## Exercise requirements
In the entries below, how many lines include "añadir"? Reply with the number and nothing more.

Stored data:
- - - -

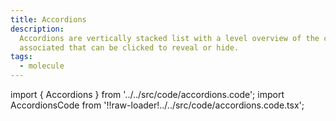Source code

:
 ```yaml
---
title: Accordions
description:
  Accordions are vertically stacked list with a level overview of the content
  associated that can be clicked to reveal or hide.
tags:
  - molecule
---
```


<!-- CODE IMPORTS -->

<!-- prettier-ignore -->
import { Accordions } from '../../src/code/accordions.code'; 
import AccordionsCode from '!!raw-loader!../../src/code/accordions.code.tsx';

<!-- END CODE IMPORTS -->

<DocHeader props={props}/>

<!-- prettier-ignore -->
<ThemeWrapper
  code={AccordionsCode}>
  <Accordions />
</ThemeWrapper>
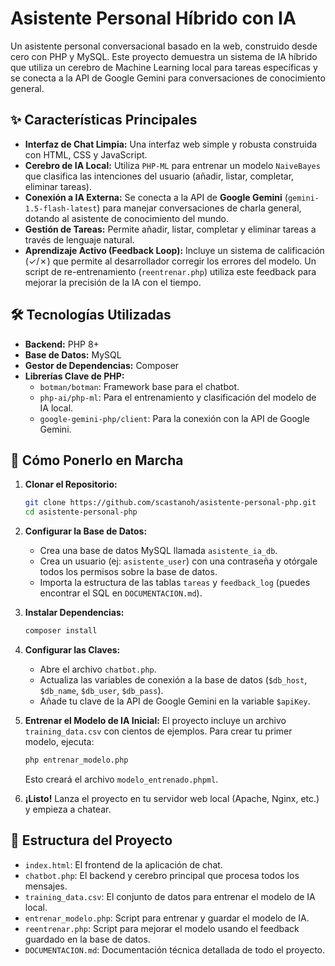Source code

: # Asistente Personal Híbrido con IA

Un asistente personal conversacional basado en la web, construido desde cero con PHP y MySQL. Este proyecto demuestra un sistema de IA híbrido que utiliza un cerebro de Machine Learning local para tareas específicas y se conecta a la API de Google Gemini para conversaciones de conocimiento general.

## ✨ Características Principales

*   **Interfaz de Chat Limpia:** Una interfaz web simple y robusta construida con HTML, CSS y JavaScript.
*   **Cerebro de IA Local:** Utiliza `PHP-ML` para entrenar un modelo `NaiveBayes` que clasifica las intenciones del usuario (añadir, listar, completar, eliminar tareas).
*   **Conexión a IA Externa:** Se conecta a la API de **Google Gemini** (`gemini-1.5-flash-latest`) para manejar conversaciones de charla general, dotando al asistente de conocimiento del mundo.
*   **Gestión de Tareas:** Permite añadir, listar, completar y eliminar tareas a través de lenguaje natural.
*   **Aprendizaje Activo (Feedback Loop):** Incluye un sistema de calificación (✓/✗) que permite al desarrollador corregir los errores del modelo. Un script de re-entrenamiento (`reentrenar.php`) utiliza este feedback para mejorar la precisión de la IA con el tiempo.

## 🛠️ Tecnologías Utilizadas

*   **Backend:** PHP 8+
*   **Base de Datos:** MySQL
*   **Gestor de Dependencias:** Composer
*   **Librerías Clave de PHP:**
    *   `botman/botman`: Framework base para el chatbot.
    *   `php-ai/php-ml`: Para el entrenamiento y clasificación del modelo de IA local.
    *   `google-gemini-php/client`: Para la conexión con la API de Google Gemini.

## 🚀 Cómo Ponerlo en Marcha

1.  **Clonar el Repositorio:**
    ```bash
    git clone https://github.com/scastanoh/asistente-personal-php.git
    cd asistente-personal-php
    ```

2.  **Configurar la Base de Datos:**
    *   Crea una base de datos MySQL llamada `asistente_ia_db`.
    *   Crea un usuario (ej: `asistente_user`) con una contraseña y otórgale todos los permisos sobre la base de datos.
    *   Importa la estructura de las tablas `tareas` y `feedback_log` (puedes encontrar el SQL en `DOCUMENTACION.md`).

3.  **Instalar Dependencias:**
    ```bash
    composer install
    ```

4.  **Configurar las Claves:**
    *   Abre el archivo `chatbot.php`.
    *   Actualiza las variables de conexión a la base de datos (`$db_host`, `$db_name`, `$db_user`, `$db_pass`).
    *   Añade tu clave de la API de Google Gemini en la variable `$apiKey`.

5.  **Entrenar el Modelo de IA Inicial:**
    El proyecto incluye un archivo `training_data.csv` con cientos de ejemplos. Para crear tu primer modelo, ejecuta:
    ```bash
    php entrenar_modelo.php
    ```
    Esto creará el archivo `modelo_entrenado.phpml`.

6.  **¡Listo!** Lanza el proyecto en tu servidor web local (Apache, Nginx, etc.) y empieza a chatear.

## 📖 Estructura del Proyecto

*   `index.html`: El frontend de la aplicación de chat.
*   `chatbot.php`: El backend y cerebro principal que procesa todos los mensajes.
*   `training_data.csv`: El conjunto de datos para entrenar el modelo de IA local.
*   `entrenar_modelo.php`: Script para entrenar y guardar el modelo de IA.
*   `reentrenar.php`: Script para mejorar el modelo usando el feedback guardado en la base de datos.
*   `DOCUMENTACION.md`: Documentación técnica detallada de todo el proyecto.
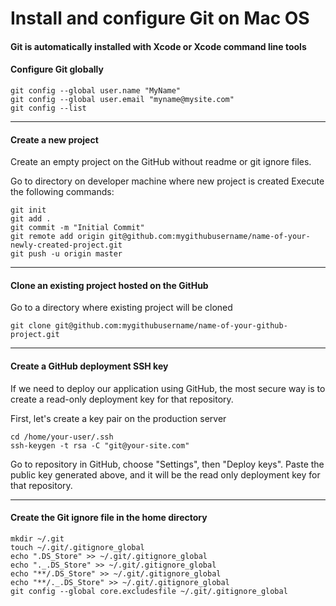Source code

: # Install and configure Git on Mac OS

#### Git is automatically installed with Xcode or Xcode command line tools

#### Configure Git globally
```console
git config --global user.name "MyName"
git config --global user.email "myname@mysite.com"
git config --list
```

***

#### Create a new project

Create an empty project on the GitHub without readme or git ignore files.

Go to directory on developer machine where new project is created
Execute the following commands:

```console
git init
git add .
git commit -m "Initial Commit"
git remote add origin git@github.com:mygithubusername/name-of-your-newly-created-project.git
git push -u origin master
```

***

#### Clone an existing project hosted on the GitHub

Go to a directory where existing project will be cloned

```console
git clone git@github.com:mygithubusername/name-of-your-github-project.git
```

***

#### Create a GitHub deployment SSH key

If we need to deploy our application using GitHub,
the most secure way is to create a read-only deployment key for that repository.

First, let's create a key pair on the production server

```console
cd /home/your-user/.ssh
ssh-keygen -t rsa -C "git@your-site.com"
```

Go to repository in GitHub, choose "Settings", then "Deploy keys".
Paste the public key generated above, and it will be the read only deployment key for that repository.

***

#### Create the Git ignore file in the home directory

```console
mkdir ~/.git
touch ~/.git/.gitignore_global
echo ".DS_Store" >> ~/.git/.gitignore_global
echo "._.DS_Store" >> ~/.git/.gitignore_global
echo "**/.DS_Store" >> ~/.git/.gitignore_global
echo "**/._.DS_Store" >> ~/.git/.gitignore_global
git config --global core.excludesfile ~/.git/.gitignore_global
```
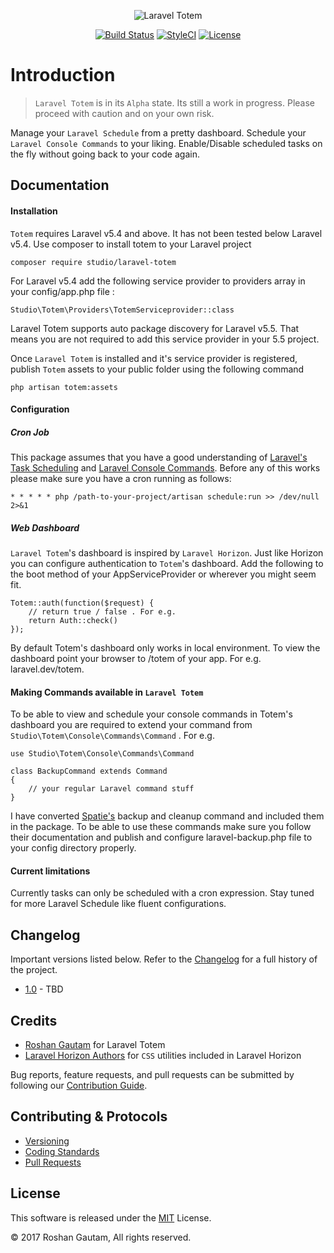 <p align="center">
  <img src="https://github.com/codestudiollc/laravel-totem/blob/master/resources/assets/img/totem.png?raw=true" alt="Laravel Totem"/>
</p>
<p align="center">
<a href="https://travis-ci.org/codestudiollc/laravel-totem"><img src="https://travis-ci.org/codestudiollc/laravel-totem.svg" alt="Build Status"></a>
<a href="https://styleci.io/repos/99050894"><img src="https://styleci.io/repos/99050894/shield?branch=master" alt="StyleCI"></a>
<a href="https://packagist.org/packages/studio/laravel-totem"><img src="https://poser.pugx.org/studio/laravel-totem/license.svg" alt="License"></a>
</p>

# Introduction

> `Laravel Totem` is in its `Alpha` state. Its still a work in progress. Please proceed with caution and on your own risk.

Manage your `Laravel Schedule` from a pretty dashboard. Schedule your `Laravel Console Commands` to your liking. Enable/Disable scheduled tasks on the fly without going back to your code again.

## Documentation

#### Installation

`Totem` requires Laravel v5.4 and above. It has not been tested below Laravel v5.4. Use composer to install totem to your Laravel project
 
    composer require studio/laravel-totem

For Laravel v5.4 add the following service provider to providers array in your config/app.php file :
    
    Studio\Totem\Providers\TotemServiceprovider::class 

Laravel Totem supports auto package discovery for Laravel v5.5. That means you are not required to add this service provider in your 5.5 project.

Once `Laravel Totem` is installed and it's service provider is registered, publish `Totem` assets to your public folder using the following command
    
    php artisan totem:assets

#### Configuration

##### Cron Job

This package assumes that you have a good understanding of [Laravel's Task Scheduling](https://laravel.com/docs/5.4/scheduling) and [Laravel Console Commands](https://laravel.com/docs/5.4/artisan#writing-commands). Before any of this works please make sure you have a cron running as follows:

    * * * * * php /path-to-your-project/artisan schedule:run >> /dev/null 2>&1

##### Web Dashboard 

`Laravel Totem`'s  dashboard is inspired by `Laravel Horizon`. Just like Horizon you can configure authentication to `Totem`'s dashboard. Add the following to the boot method of your AppServiceProvider or wherever you might seem fit.   

```
Totem::auth(function($request) {
    // return true / false . For e.g.
    return Auth::check()
});
```

By default Totem's dashboard only works in local environment. To view the dashboard point your browser to /totem of your app. For e.g. laravel.dev/totem.

#### Making Commands available in `Laravel Totem`

To be able to view and schedule your console commands in Totem's dashboard you are required to extend your command from `Studio\Totem\Console\Commands\Command` . For e.g.

```
use Studio\Totem\Console\Commands\Command

class BackupCommand extends Command
{
    // your regular Laravel command stuff
}
```

I have converted [Spatie's](https://docs.spatie.be/laravel-backup/v4/introduction) backup and cleanup command and included them in the package. To be able to use these commands make sure you follow their documentation and publish and configure laravel-backup.php file to your config directory properly.

#### Current limitations

Currently tasks can only be scheduled with a cron expression. Stay tuned for more Laravel Schedule like fluent configurations.
 
## Changelog

Important versions listed below. Refer to the [Changelog](CHANGELOG.md) for a full history of the project.

- [1.0](CHANGELOG.md) - TBD

## Credits

- [Roshan Gautam](https://twitter.com/@roshangautam) for Laravel Totem
- [Laravel Horizon Authors](https://github.com/laravel/horizon) for `CSS` utilities included in Laravel Horizon

Bug reports, feature requests, and pull requests can be submitted by following our [Contribution Guide](CONTRIBUTING.md).

## Contributing & Protocols

- [Versioning](CONTRIBUTING.md#versioning)
- [Coding Standards](CONTRIBUTING.md#coding-standards)
- [Pull Requests](CONTRIBUTING.md#pull-requests)

## License

This software is released under the [MIT](LICENSE) License.

 © 2017 Roshan Gautam, All rights reserved.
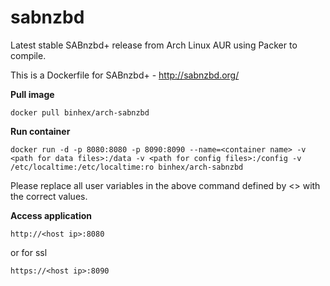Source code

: sabnzbd
=======

Latest stable SABnzbd+ release from Arch Linux AUR using Packer to compile.

This is a Dockerfile for SABnzbd+ - http://sabnzbd.org/

**Pull image**

```
docker pull binhex/arch-sabnzbd
```

**Run container**

```
docker run -d -p 8080:8080 -p 8090:8090 --name=<container name> -v <path for data files>:/data -v <path for config files>:/config -v /etc/localtime:/etc/localtime:ro binhex/arch-sabnzbd
```

Please replace all user variables in the above command defined by <> with the correct values.

**Access application**

```
http://<host ip>:8080
```

or for ssl

```
https://<host ip>:8090
```
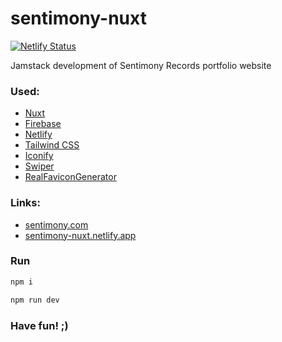 # sentimony-nuxt

[![Netlify Status](https://api.netlify.com/api/v1/badges/77f60e5a-3062-4880-9ee0-b8407611c9c1/deploy-status)](https://app.netlify.com/projects/sentimony-nuxt/deploys)

Jamstack development of Sentimony Records portfolio website

### Used:
* [Nuxt](https://nuxt.com)
* [Firebase](https://firebase.google.com)
* [Netlify](https://www.netlify.com)
* [Tailwind CSS](https://tailwindcss.com)
* [Iconify](https://icon-sets.iconify.design)
* [Swiper](https://swiperjs.com)
* [RealFaviconGenerator](realfavicongenerator.net)

### Links:

* [sentimony.com](https://sentimony.com)
* [sentimony-nuxt.netlify.app](https://sentimony-nuxt.netlify.app)

<!-- ### Content

[https://sentimony-db.firebaseio.com/.json](https://sentimony-db.firebaseio.com/.json) -->

### Run

```bash
npm i

npm run dev
```

### Have fun! ;)
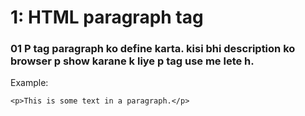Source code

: 
# 1: HTML paragraph tag


### 01 P tag paragraph ko define karta. kisi bhi description  ko browser p show karane k liye p tag use me lete h.
Example: 
```
<p>This is some text in a paragraph.</p>
```
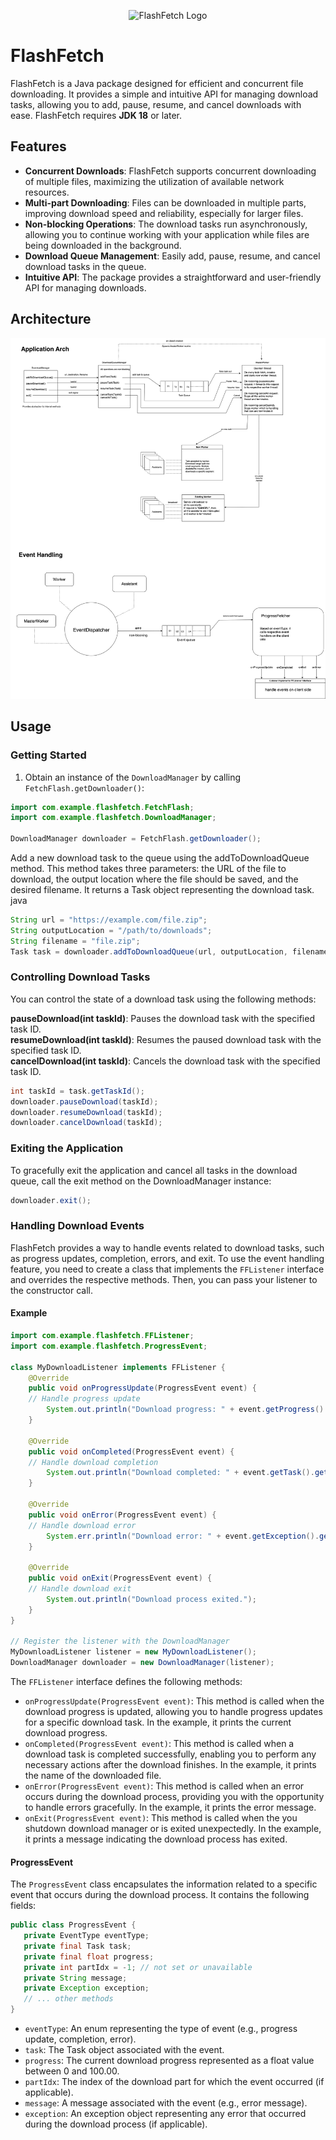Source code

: <p align="center">
  <img src="https://res.cloudinary.com/depkjmecv/image/upload/v1710795558/flash-fetch-logo_nln2qh.jpg" alt="FlashFetch Logo" width="200">
</p>

# FlashFetch

FlashFetch is a Java package designed for efficient and concurrent file downloading. It provides a simple and intuitive API for managing download tasks, allowing you to add, pause, resume, and cancel downloads with ease. FlashFetch requires **JDK 18** or later.

## Features

- **Concurrent Downloads**: FlashFetch supports concurrent downloading of multiple files, maximizing the utilization of available network resources.
- **Multi-part Downloading**: Files can be downloaded in multiple parts, improving download speed and reliability, especially for larger files.
- **Non-blocking Operations**: The download tasks run asynchronously, allowing you to continue working with your application while files are being downloaded in the background.
- **Download Queue Management**: Easily add, pause, resume, and cancel download tasks in the queue.
- **Intuitive API**: The package provides a straightforward and user-friendly API for managing downloads.
  
## Architecture

<img src="docs/flashfetch-arch.svg" alt="Architecture diagram">

## Usage

### Getting Started

1. Obtain an instance of the `DownloadManager` by calling `FetchFlash.getDownloader()`:

```java
import com.example.flashfetch.FetchFlash;
import com.example.flashfetch.DownloadManager;

DownloadManager downloader = FetchFlash.getDownloader();
```
Add a new download task to the queue using the addToDownloadQueue method. This method takes three parameters: the URL of the file to download, the output location where the file should be saved, and the desired filename. It returns a Task object representing the download task.
java
```java
String url = "https://example.com/file.zip";
String outputLocation = "/path/to/downloads";
String filename = "file.zip";
Task task = downloader.addToDownloadQueue(url, outputLocation, filename);
```

### Controlling Download Tasks

You can control the state of a download task using the following methods:

**pauseDownload(int taskId)**: Pauses the download task with the specified task ID.</br>
**resumeDownload(int taskId)**: Resumes the paused download task with the specified task ID.</br>
**cancelDownload(int taskId)**: Cancels the download task with the specified task ID.</br>
```java
int taskId = task.getTaskId();
downloader.pauseDownload(taskId);
downloader.resumeDownload(taskId);
downloader.cancelDownload(taskId);
```
### Exiting the Application
To gracefully exit the application and cancel all tasks in the download queue, call the exit method on the DownloadManager instance:
```java
downloader.exit();
```
### Handling Download Events

FlashFetch provides a way to handle events related to download tasks, such as progress updates, completion, errors, and exit. To use the event handling feature, you need to create a class that implements the `FFListener` interface and overrides the respective methods. Then, you can pass your listener to the constructor call.

#### Example

```java
import com.example.flashfetch.FFListener;
import com.example.flashfetch.ProgressEvent;

class MyDownloadListener implements FFListener {
    @Override
    public void onProgressUpdate(ProgressEvent event) {
    // Handle progress update
        System.out.println("Download progress: " + event.getProgress() + "%");
    }
    
    @Override
    public void onCompleted(ProgressEvent event) {
    // Handle download completion
        System.out.println("Download completed: " + event.getTask().getTaskId());
    }
    
    @Override
    public void onError(ProgressEvent event) {
    // Handle download error
        System.err.println("Download error: " + event.getException().getMessage());
    }
    
    @Override
    public void onExit(ProgressEvent event) {
    // Handle download exit
        System.out.println("Download process exited.");
    }
}

// Register the listener with the DownloadManager
MyDownloadListener listener = new MyDownloadListener();
DownloadManager downloader = new DownloadManager(listener);
```

The `FFListener` interface defines the following methods:

- `onProgressUpdate(ProgressEvent event)`: This method is called when the download progress is updated, allowing you to handle progress updates for a specific download task. In the example, it prints the current download progress.
- `onCompleted(ProgressEvent event)`: This method is called when a download task is completed successfully, enabling you to perform any necessary actions after the download finishes. In the example, it prints the name of the downloaded file.
- `onError(ProgressEvent event)`: This method is called when an error occurs during the download process, providing you with the opportunity to handle errors gracefully. In the example, it prints the error message.
- `onExit(ProgressEvent event)`: This method is called when the you shutdown download manager or is exited unexpectedly. In the example, it prints a message indicating the download process has exited.

#### ProgressEvent

The `ProgressEvent` class encapsulates the information related to a specific event that occurs during the download process. It contains the following fields:

```java
public class ProgressEvent {
   private EventType eventType;
   private final Task task;
   private final float progress;
   private int partIdx = -1; // not set or unavailable
   private String message;
   private Exception exception;
   // ... other methods
}
```
- `eventType`: An enum representing the type of event (e.g., progress update, completion, error).
- `task`: The Task object associated with the event.
- `progress`: The current download progress represented as a float value between 0 and 100.00.
- `partIdx`: The index of the download part for which the event occurred (if applicable).
- `message`: A message associated with the event (e.g., error message).
- `exception`: An exception object representing any error that occurred during the download process (if applicable).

- - - -

## Finished task
2